“¡A horse, a horse! My kingdom for a horse” clamaba, desesperadamente, Ricardo III en la batalla de Bosworth (1485), que selló su destino y también el de Inglaterra. Súplica vana, pues acabó sin caballo y sin reino (huelga decir que sin vida). Dejó, eso sí, por cuenta de Shakespeare -que puso esas palabras en su boca- una lección de enorme valor estratégico y diplomático: que a veces las cuestiones más cruciales de la política y la guerra (que no es sino la prolongación de la política con la incorporación de otros medios, como dijo Clausewitz) acaban dependiendo de cosas aparentemente triviales. Como podría serlo, para quienes miran con escepticismo el papel del derecho y ponen en entredicho su peso específico en los asuntos internacionales, la suscripción de un tratado internacional.
Sin embargo, es precisamente un tratado lo que viene reclamando Rusia de “Occidente”, es decir, de Estados Unidos y sus aliados europeos, pero sobre todo de aquellos, aunque estos se resientan al verse relegados, en sus propios feudos, al papel de segundones. Un tratado, o dos, para ser exactos, uno con Estados Unidos y otro con el conjunto de la OTAN, cuyos borradores, meticulosamente redactados en el Kremlin, recibieron hace justo un mes los estadounidenses. Uno, o mejor dos tratados, en que los rusos no han dejado de insistir, y que parecen ser la piedra angular de sus condiciones para desactivar la crisis ucraniana, hoy agudizada y ya largamente fermentada. Un tratado, o dos, basados en que Estados Unidos y sus aliados asuman el compromiso expreso y jurídicamente vinculante de “abstenerse de cualquier nueva ampliación de la OTAN, incluida la adhesión de Ucrania y otros Estados” -según reza uno de los textos propuestos-.
¿Qué mejor manera de desactivar una crisis internacional, acaso la más grave de los últimos veinte años, y prevenir otras, que a través del derecho? ¿No es así como se honra la existencia de aquel orden internacional basado en reglas sobre el que tanto pontifican en Washington y en Bruselas? Poco importa -dirá alguien- que ello implique mutilar, en la práctica, la soberanía de algunos Estados: otras veces se ha hecho; y si París vale una misa, la estabilidad internacional amerita un sacrificio.

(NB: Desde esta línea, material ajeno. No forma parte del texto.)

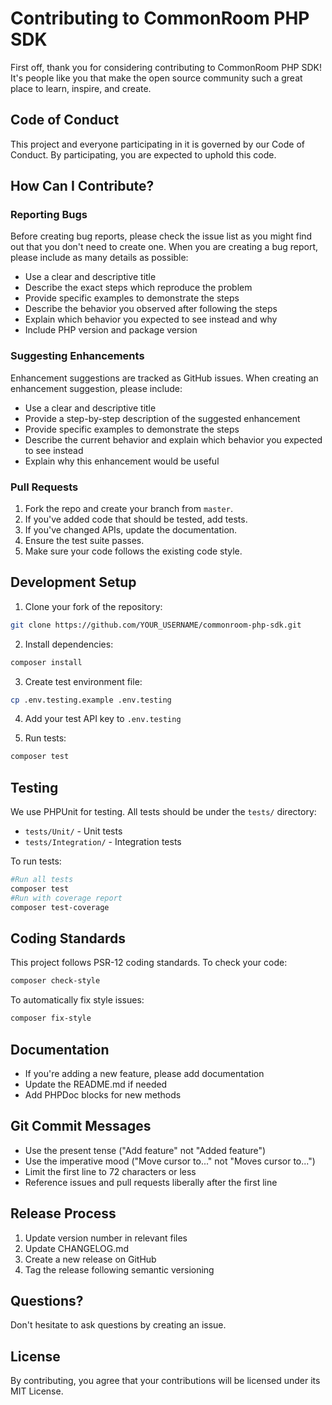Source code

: # Contributing to CommonRoom PHP SDK

First off, thank you for considering contributing to CommonRoom PHP SDK! It's people like you that make the open source community such a great place to learn, inspire, and create.

## Code of Conduct

This project and everyone participating in it is governed by our Code of Conduct. By participating, you are expected to uphold this code.

## How Can I Contribute?

### Reporting Bugs

Before creating bug reports, please check the issue list as you might find out that you don't need to create one. When you are creating a bug report, please include as many details as possible:

* Use a clear and descriptive title
* Describe the exact steps which reproduce the problem
* Provide specific examples to demonstrate the steps
* Describe the behavior you observed after following the steps
* Explain which behavior you expected to see instead and why
* Include PHP version and package version

### Suggesting Enhancements

Enhancement suggestions are tracked as GitHub issues. When creating an enhancement suggestion, please include:

* Use a clear and descriptive title
* Provide a step-by-step description of the suggested enhancement
* Provide specific examples to demonstrate the steps
* Describe the current behavior and explain which behavior you expected to see instead
* Explain why this enhancement would be useful

### Pull Requests

1. Fork the repo and create your branch from `master`.
2. If you've added code that should be tested, add tests.
3. If you've changed APIs, update the documentation.
4. Ensure the test suite passes.
5. Make sure your code follows the existing code style.

## Development Setup

1. Clone your fork of the repository:
```bash
git clone https://github.com/YOUR_USERNAME/commonroom-php-sdk.git
```
2. Install dependencies:
```bash
composer install
```
3. Create test environment file:
```bash
cp .env.testing.example .env.testing
```

4. Add your test API key to `.env.testing`

5. Run tests:
```bash
composer test
```


## Testing

We use PHPUnit for testing. All tests should be under the `tests/` directory:

- `tests/Unit/` - Unit tests
- `tests/Integration/` - Integration tests

To run tests:
```bash
#Run all tests
composer test
#Run with coverage report
composer test-coverage
```

## Coding Standards

This project follows PSR-12 coding standards. To check your code:
```bash
composer check-style
```

To automatically fix style issues:
```bash
composer fix-style
```


## Documentation

* If you're adding a new feature, please add documentation
* Update the README.md if needed
* Add PHPDoc blocks for new methods

## Git Commit Messages

* Use the present tense ("Add feature" not "Added feature")
* Use the imperative mood ("Move cursor to..." not "Moves cursor to...")
* Limit the first line to 72 characters or less
* Reference issues and pull requests liberally after the first line

## Release Process

1. Update version number in relevant files
2. Update CHANGELOG.md
3. Create a new release on GitHub
4. Tag the release following semantic versioning

## Questions?

Don't hesitate to ask questions by creating an issue.

## License

By contributing, you agree that your contributions will be licensed under its MIT License.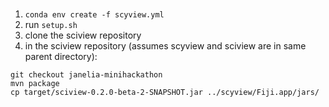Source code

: #

1) `conda env create -f scyview.yml`
2) run `setup.sh`  
3) clone the sciview repository
4) in the sciview repository (assumes scyview and sciview are in same parent directory):
```
git checkout janelia-minihackathon
mvn package
cp target/sciview-0.2.0-beta-2-SNAPSHOT.jar ../scyview/Fiji.app/jars/
```
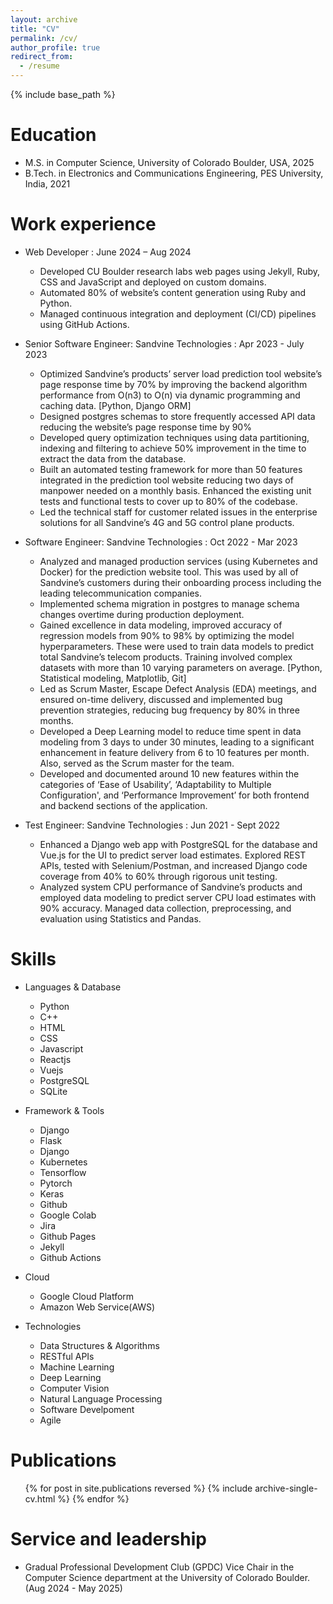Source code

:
 ```yaml
---
layout: archive
title: "CV"
permalink: /cv/
author_profile: true
redirect_from:
  - /resume
---
```


{% include base_path %}

Education
=======
* M.S. in Computer Science, University of Colorado Boulder, USA, 2025
* B.Tech. in Electronics and Communications Engineering, PES University, India, 2021

Work experience
======
* Web Developer : June 2024 – Aug 2024
  * Developed CU Boulder research labs web pages using Jekyll, Ruby, CSS and JavaScript and deployed on custom domains.
  * Automated 80% of website’s content generation using Ruby and Python.
  * Managed continuous integration and deployment (CI/CD) pipelines using GitHub Actions.
* Senior Software Engineer: Sandvine Technologies : Apr 2023 - July 2023
  * Optimized Sandvine’s products’ server load prediction tool website’s page response time by 70% by improving the backend algorithm performance from O(n3) to O(n) via dynamic programming and caching data. [Python, Django ORM]
  * Designed postgres schemas to store frequently accessed API data reducing the website’s page response time by 90%
  * Developed query optimization techniques using data partitioning, indexing and filtering to achieve 50% improvement in
the time to extract the data from the database.
  * Built an automated testing framework for more than 50 features integrated in the prediction tool website reducing two days of manpower needed on a monthly basis. Enhanced the existing unit tests and functional tests to cover up to 80% of the codebase.
  * Led the technical staff for customer related issues in the enterprise solutions for all Sandvine’s 4G and 5G control plane products.

* Software Engineer: Sandvine Technologies : Oct 2022 - Mar 2023
  * Analyzed and managed production services (using Kubernetes and Docker) for the prediction website tool. This was used by all
of Sandvine’s customers during their onboarding process including the leading telecommunication companies.
  * Implemented schema migration in postgres to manage schema changes overtime during production deployment.
  * Gained excellence in data modeling, improved accuracy of regression models from 90% to 98% by optimizing the model
hyperparameters. These were used to train data models to predict total Sandvine’s telecom products. Training involved complex
datasets with more than 10 varying parameters on average. [Python, Statistical modeling, Matplotlib, Git]
  * Led as Scrum Master, Escape Defect Analysis (EDA) meetings, and ensured on-time delivery, discussed and
implemented bug prevention strategies, reducing bug frequency by 80% in three months.
  * Developed a Deep Learning model to reduce time spent in data modeling from 3 days to under 30 minutes, leading to a
significant enhancement in feature delivery from 6 to 10 features per month. Also, served as the Scrum master for the team.
  * Developed and documented around 10 new features within the categories of ‘Ease of Usability’, ‘Adaptability to Multiple
Configuration', and ‘Performance Improvement’ for both frontend and backend sections of the application.

* Test Engineer: Sandvine Technologies : Jun 2021 - Sept 2022
  * Enhanced a Django web app with PostgreSQL for the database and Vue.js for the UI to predict server load estimates. Explored REST APIs, tested with Selenium/Postman, and increased Django code coverage from 40% to 60% through rigorous unit testing.
  * Analyzed system CPU performance of Sandvine’s products and employed data modeling to predict server CPU load estimates with 90% accuracy. Managed data collection, preprocessing, and evaluation using Statistics and Pandas.
  
Skills
======
* Languages & Database
  * Python
  * C++
  * HTML
  * CSS
  * Javascript
  * Reactjs
  * Vuejs
  * PostgreSQL
  * SQLite

* Framework & Tools
  * Django
  * Flask
  * Django
  * Kubernetes
  * Tensorflow
  * Pytorch
  * Keras
  * Github
  * Google Colab
  * Jira
  * Github Pages
  * Jekyll
  * Github Actions

* Cloud
  * Google Cloud Platform
  * Amazon Web Service(AWS)

* Technologies
  * Data Structures & Algorithms
  * RESTful APIs
  * Machine Learning
  * Deep Learning
  * Computer Vision
  * Natural Language Processing
  * Software Develpoment
  * Agile

Publications
======
  <ul>{% for post in site.publications reversed %}
    {% include archive-single-cv.html %}
  {% endfor %}</ul>
  
  
Service and leadership
======
* Gradual Professional Development Club (GPDC) Vice Chair in the Computer Science department at the University of Colorado Boulder.  (Aug 2024 - May 2025)

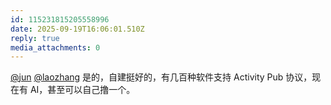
 ```yaml
---
id: 115231815205558996
date: 2025-09-19T16:06:01.510Z
reply: true
media_attachments: 0
---
```


<p><span class="h-card" translate="no"><a href="https://social.luzhaojun.com/@jun" class="u-url mention" rel="nofollow noopener" target="_blank">@<span>jun</span></a></span> <span class="h-card" translate="no"><a href="https://suo.si/@laozhang" class="u-url mention" rel="nofollow noopener" target="_blank">@<span>laozhang</span></a></span> 是的，自建挺好的，有几百种软件支持 Activity Pub 协议，现在有 AI，甚至可以自己撸一个。</p>
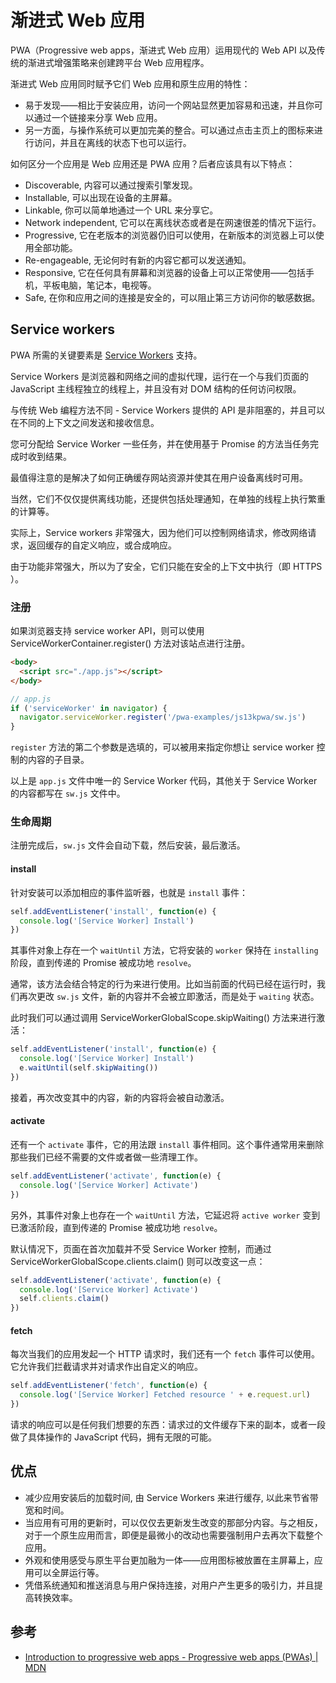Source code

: # 渐进式 Web 应用

PWA（Progressive web apps，渐进式 Web 应用）运用现代的 Web API 以及传统的渐进式增强策略来创建跨平台 Web 应用程序。

渐进式 Web 应用同时赋予它们 Web 应用和原生应用的特性：

- 易于发现——相比于安装应用，访问一个网站显然更加容易和迅速，并且你可以通过一个链接来分享 Web 应用。
- 另一方面，与操作系统可以更加完美的整合。可以通过点击主页上的图标来进行访问，并且在离线的状态下也可以运行。

如何区分一个应用是 Web 应用还是 PWA 应用？后者应该具有以下特点：

- Discoverable, 内容可以通过搜索引擎发现。
- Installable, 可以出现在设备的主屏幕。
- Linkable, 你可以简单地通过一个 URL 来分享它。
- Network independent, 它可以在离线状态或者是在网速很差的情况下运行。
- Progressive, 它在老版本的浏览器仍旧可以使用，在新版本的浏览器上可以使用全部功能。
- Re-engageable, 无论何时有新的内容它都可以发送通知。
- Responsive, 它在任何具有屏幕和浏览器的设备上可以正常使用——包括手机，平板电脑，笔记本，电视等。
- Safe, 在你和应用之间的连接是安全的，可以阻止第三方访问你的敏感数据。

## Service workers

PWA 所需的关键要素是 [Service Workers][service_worker_api] 支持。

Service Workers 是浏览器和网络之间的虚拟代理，运行在一个与我们页面的 JavaScript 主线程独立的线程上，并且没有对 DOM 结构的任何访问权限。

与传统 Web 编程方法不同 - Service Workers 提供的 API 是非阻塞的，并且可以在不同的上下文之间发送和接收信息。

您可分配给 Service Worker 一些任务，并在使用基于 Promise 的方法当任务完成时收到结果。

最值得注意的是解决了如何正确缓存网站资源并使其在用户设备离线时可用。

当然，它们不仅仅提供离线功能，还提供包括处理通知，在单独的线程上执行繁重的计算等。

实际上，Service workers 非常强大，因为他们可以控制网络请求，修改网络请求，返回缓存的自定义响应，或合成响应。

由于功能非常强大，所以为了安全，它们只能在安全的上下文中执行（即 HTTPS ）。

### 注册

如果浏览器支持 service worker API，则可以使用 ServiceWorkerContainer.register() 方法对该站点进行注册。

```html
<body>
  <script src="./app.js"></script>
</body>
```

```javascript
// app.js
if ('serviceWorker' in navigator) {
  navigator.serviceWorker.register('/pwa-examples/js13kpwa/sw.js')
}
```

`register` 方法的第二个参数是选填的，可以被用来指定你想让 service worker 控制的内容的子目录。

以上是 `app.js` 文件中唯一的 Service Worker 代码，其他关于 Service Worker 的内容都写在 `sw.js` 文件中。

### 生命周期

注册完成后，`sw.js` 文件会自动下载，然后安装，最后激活。

#### install

针对安装可以添加相应的事件监听器，也就是 `install` 事件：

```javascript
self.addEventListener('install', function(e) {
  console.log('[Service Worker] Install')
})
```

其事件对象上存在一个 `waitUntil` 方法，它将安装的 `worker` 保持在 `installing` 阶段，直到传递的 Promise 被成功地 `resolve`。

通常，该方法会结合特定的行为来进行使用。比如当前面的代码已经在运行时，我们再次更改 `sw.js` 文件，新的内容并不会被立即激活，而是处于 `waiting` 状态。

此时我们可以通过调用 ServiceWorkerGlobalScope.skipWaiting() 方法来进行激活：

```javascript
self.addEventListener('install', function(e) {
  console.log('[Service Worker] Install')
  e.waitUntil(self.skipWaiting())
})
```

接着，再次改变其中的内容，新的内容将会被自动激活。

#### activate

还有一个 `activate` 事件，它的用法跟 `install` 事件相同。这个事件通常用来删除那些我们已经不需要的文件或者做一些清理工作。

```javascript
self.addEventListener('activate', function(e) {
  console.log('[Service Worker] Activate')
})
```

另外，其事件对象上也存在一个 `waitUntil` 方法，它延迟将 `active worker` 变到已激活阶段，直到传递的 Promise 被成功地 `resolve`。

默认情况下，页面在首次加载并不受 Service Worker 控制，而通过 ServiceWorkerGlobalScope.clients.claim() 则可以改变这一点：

```javascript
self.addEventListener('activate', function(e) {
  console.log('[Service Worker] Activate')
  self.clients.claim()
})
```

#### fetch

每次当我们的应用发起一个 HTTP 请求时，我们还有一个 `fetch` 事件可以使用。它允许我们拦截请求并对请求作出自定义的响应。

```javascript
self.addEventListener('fetch', function(e) {
  console.log('[Service Worker] Fetched resource ' + e.request.url)
})
```

请求的响应可以是任何我们想要的东西：请求过的文件缓存下来的副本，或者一段做了具体操作的 JavaScript 代码，拥有无限的可能。

## 优点

- 减少应用安装后的加载时间, 由 Service Workers 来进行缓存, 以此来节省带宽和时间。
- 当应用有可用的更新时，可以仅仅去更新发生改变的那部分内容。与之相反，对于一个原生应用而言，即便是最微小的改动也需要强制用户去再次下载整个应用。
- 外观和使用感受与原生平台更加融为一体——应用图标被放置在主屏幕上，应用可以全屏运行等。
- 凭借系统通知和推送消息与用户保持连接，对用户产生更多的吸引力，并且提高转换效率。

## 参考

- [Introduction to progressive web apps - Progressive web apps (PWAs) | MDN](https://developer.mozilla.org/Apps/Progressive/Advantages)

[discoverable]: https://developer.mozilla.org/en-US/Apps/Progressive/Advantages#Discoverable
[installable]: https://developer.mozilla.org/en-US/Apps/Progressive/Advantages#Installable
[service_worker_api]: https://developer.mozilla.org/en-US/docs/Web/API/Service_Worker_API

Los rusos saben que semejante propuesta carece de futuro, y quizás eso explica su porfía. La negativa de sus contrapartes a considerar la “garantía jurídica” que demandan, pondría en evidencia su contradictoria relación con el orden internacional basado en reglas que dicen defender. Pero, además, crearía una suerte de vacío jurídico, una situación de anomia en la seguridad europea, imputable sólo a ellas y a su intransigencia. Un escenario en el cual podrían actuar, entonces, invocando el mayor margen de maniobra posible, si así lo llegaran a exigir las circunstancias, no al margen de la ley internacional, sino en sus espacios en más grises.
Hay que ver lo que vale un tratado, o dos, aunque sean inviables de antemano. Incluso, como en este caso, cuando se llevan a la mesa arteramente con esa expectativa.